Saved entries
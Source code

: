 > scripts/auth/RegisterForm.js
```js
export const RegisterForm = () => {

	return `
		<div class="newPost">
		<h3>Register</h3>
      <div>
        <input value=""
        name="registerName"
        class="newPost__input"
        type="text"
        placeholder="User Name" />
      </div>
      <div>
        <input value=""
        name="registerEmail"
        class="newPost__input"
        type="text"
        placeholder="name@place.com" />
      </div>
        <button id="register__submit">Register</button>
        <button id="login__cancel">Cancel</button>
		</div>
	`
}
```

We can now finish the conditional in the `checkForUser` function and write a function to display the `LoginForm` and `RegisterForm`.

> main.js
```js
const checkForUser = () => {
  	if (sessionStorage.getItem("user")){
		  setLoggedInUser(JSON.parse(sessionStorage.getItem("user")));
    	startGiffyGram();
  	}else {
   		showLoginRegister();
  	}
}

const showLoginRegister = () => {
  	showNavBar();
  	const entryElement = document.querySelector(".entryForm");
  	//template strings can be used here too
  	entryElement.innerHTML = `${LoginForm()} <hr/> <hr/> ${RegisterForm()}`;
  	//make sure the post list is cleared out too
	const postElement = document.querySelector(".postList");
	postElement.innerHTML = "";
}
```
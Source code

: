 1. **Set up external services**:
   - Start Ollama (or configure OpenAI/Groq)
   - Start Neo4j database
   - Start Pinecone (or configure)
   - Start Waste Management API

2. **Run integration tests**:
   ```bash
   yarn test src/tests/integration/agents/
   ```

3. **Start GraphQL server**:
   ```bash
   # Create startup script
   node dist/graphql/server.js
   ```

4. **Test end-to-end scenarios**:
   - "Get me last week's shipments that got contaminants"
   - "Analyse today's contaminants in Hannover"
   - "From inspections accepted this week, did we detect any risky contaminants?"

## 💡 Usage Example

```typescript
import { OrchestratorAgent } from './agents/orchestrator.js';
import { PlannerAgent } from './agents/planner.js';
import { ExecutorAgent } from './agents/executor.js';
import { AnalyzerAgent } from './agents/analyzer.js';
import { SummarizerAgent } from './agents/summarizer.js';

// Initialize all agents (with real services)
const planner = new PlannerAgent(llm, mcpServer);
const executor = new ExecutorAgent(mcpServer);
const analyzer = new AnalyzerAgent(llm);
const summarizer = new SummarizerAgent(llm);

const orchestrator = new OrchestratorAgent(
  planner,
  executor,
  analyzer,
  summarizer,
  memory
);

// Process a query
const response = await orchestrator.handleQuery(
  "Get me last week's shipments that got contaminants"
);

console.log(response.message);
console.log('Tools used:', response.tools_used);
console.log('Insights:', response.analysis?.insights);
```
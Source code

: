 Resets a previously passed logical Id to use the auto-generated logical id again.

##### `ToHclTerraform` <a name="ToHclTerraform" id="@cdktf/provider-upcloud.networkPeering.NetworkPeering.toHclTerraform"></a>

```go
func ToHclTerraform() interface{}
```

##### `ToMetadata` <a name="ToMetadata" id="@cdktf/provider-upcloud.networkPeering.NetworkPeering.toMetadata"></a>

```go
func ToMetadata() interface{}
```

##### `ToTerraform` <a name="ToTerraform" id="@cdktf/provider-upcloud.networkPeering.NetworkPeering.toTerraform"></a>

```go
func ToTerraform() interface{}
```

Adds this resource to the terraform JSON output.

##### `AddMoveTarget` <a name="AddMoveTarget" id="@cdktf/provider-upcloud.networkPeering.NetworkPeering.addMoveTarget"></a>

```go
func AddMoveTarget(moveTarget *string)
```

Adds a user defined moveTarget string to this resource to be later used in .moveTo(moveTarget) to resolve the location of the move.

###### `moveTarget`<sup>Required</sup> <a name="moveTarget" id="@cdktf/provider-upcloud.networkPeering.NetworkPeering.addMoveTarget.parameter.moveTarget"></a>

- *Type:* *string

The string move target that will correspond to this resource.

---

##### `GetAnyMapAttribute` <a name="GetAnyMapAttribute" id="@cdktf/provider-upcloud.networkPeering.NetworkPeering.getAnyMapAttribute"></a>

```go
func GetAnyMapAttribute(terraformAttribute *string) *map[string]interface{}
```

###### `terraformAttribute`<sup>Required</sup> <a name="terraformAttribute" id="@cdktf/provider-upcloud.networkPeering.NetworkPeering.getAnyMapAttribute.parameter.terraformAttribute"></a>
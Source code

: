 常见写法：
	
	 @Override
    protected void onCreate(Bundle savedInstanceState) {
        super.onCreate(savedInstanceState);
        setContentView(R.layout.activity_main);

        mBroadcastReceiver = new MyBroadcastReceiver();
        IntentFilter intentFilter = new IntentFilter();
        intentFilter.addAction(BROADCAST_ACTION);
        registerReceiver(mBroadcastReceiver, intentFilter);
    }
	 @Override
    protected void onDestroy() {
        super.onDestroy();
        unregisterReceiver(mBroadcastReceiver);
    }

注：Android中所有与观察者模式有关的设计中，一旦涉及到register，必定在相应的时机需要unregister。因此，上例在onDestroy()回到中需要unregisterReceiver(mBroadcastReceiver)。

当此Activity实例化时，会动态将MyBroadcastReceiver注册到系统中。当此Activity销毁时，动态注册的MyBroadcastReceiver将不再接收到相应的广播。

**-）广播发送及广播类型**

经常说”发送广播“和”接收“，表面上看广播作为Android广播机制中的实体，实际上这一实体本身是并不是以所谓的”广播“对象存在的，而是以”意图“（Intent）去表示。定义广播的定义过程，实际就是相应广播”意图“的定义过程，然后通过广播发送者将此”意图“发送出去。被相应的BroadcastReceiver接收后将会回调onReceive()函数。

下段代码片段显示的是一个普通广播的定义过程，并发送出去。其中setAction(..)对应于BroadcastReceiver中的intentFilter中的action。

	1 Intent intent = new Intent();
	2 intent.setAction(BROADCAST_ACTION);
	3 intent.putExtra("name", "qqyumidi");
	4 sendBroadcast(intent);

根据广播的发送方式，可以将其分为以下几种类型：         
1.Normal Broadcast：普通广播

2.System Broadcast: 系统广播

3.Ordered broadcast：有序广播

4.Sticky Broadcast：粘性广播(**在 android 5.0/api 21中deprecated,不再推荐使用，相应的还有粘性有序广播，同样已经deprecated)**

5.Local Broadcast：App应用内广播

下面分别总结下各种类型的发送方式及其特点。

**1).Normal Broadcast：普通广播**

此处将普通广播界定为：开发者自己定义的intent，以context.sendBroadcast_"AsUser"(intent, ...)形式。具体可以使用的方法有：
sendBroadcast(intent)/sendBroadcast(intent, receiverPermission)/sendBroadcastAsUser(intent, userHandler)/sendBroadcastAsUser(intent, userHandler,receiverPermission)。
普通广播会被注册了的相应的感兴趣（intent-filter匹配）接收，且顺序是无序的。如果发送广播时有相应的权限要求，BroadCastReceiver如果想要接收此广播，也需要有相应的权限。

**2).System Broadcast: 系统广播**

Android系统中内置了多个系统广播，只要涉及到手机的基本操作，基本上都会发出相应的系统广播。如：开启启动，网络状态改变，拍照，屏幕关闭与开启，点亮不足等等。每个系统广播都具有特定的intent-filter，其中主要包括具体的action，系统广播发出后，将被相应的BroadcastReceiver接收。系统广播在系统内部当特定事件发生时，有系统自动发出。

[ACTIVITY]: Given the records above, reproduce precisely and only the lines between the line holding "setContentView(R.layout.activity_main);" and the line holding "下面分别总结下各种类型的发送方式及其特点。", inclusive.

[RESULT OF THE TASK]:
        setContentView(R.layout.activity_main);

        mBroadcastReceiver = new MyBroadcastReceiver();
        IntentFilter intentFilter = new IntentFilter();
        intentFilter.addAction(BROADCAST_ACTION);
        registerReceiver(mBroadcastReceiver, intentFilter);
    }
	 @Override
    protected void onDestroy() {
        super.onDestroy();
        unregisterReceiver(mBroadcastReceiver);
    }

注：Android中所有与观察者模式有关的设计中，一旦涉及到register，必定在相应的时机需要unregister。因此，上例在onDestroy()回到中需要unregisterReceiver(mBroadcastReceiver)。

当此Activity实例化时，会动态将MyBroadcastReceiver注册到系统中。当此Activity销毁时，动态注册的MyBroadcastReceiver将不再接收到相应的广播。

**-）广播发送及广播类型**

经常说”发送广播“和”接收“，表面上看广播作为Android广播机制中的实体，实际上这一实体本身是并不是以所谓的”广播“对象存在的，而是以”意图“（Intent）去表示。定义广播的定义过程，实际就是相应广播”意图“的定义过程，然后通过广播发送者将此”意图“发送出去。被相应的BroadcastReceiver接收后将会回调onReceive()函数。

下段代码片段显示的是一个普通广播的定义过程，并发送出去。其中setAction(..)对应于BroadcastReceiver中的intentFilter中的action。

	1 Intent intent = new Intent();
	2 intent.setAction(BROADCAST_ACTION);
	3 intent.putExtra("name", "qqyumidi");
	4 sendBroadcast(intent);

根据广播的发送方式，可以将其分为以下几种类型：         
1.Normal Broadcast：普通广播

2.System Broadcast: 系统广播

3.Ordered broadcast：有序广播

4.Sticky Broadcast：粘性广播(**在 android 5.0/api 21中deprecated,不再推荐使用，相应的还有粘性有序广播，同样已经deprecated)**

5.Local Broadcast：App应用内广播

下面分别总结下各种类型的发送方式及其特点。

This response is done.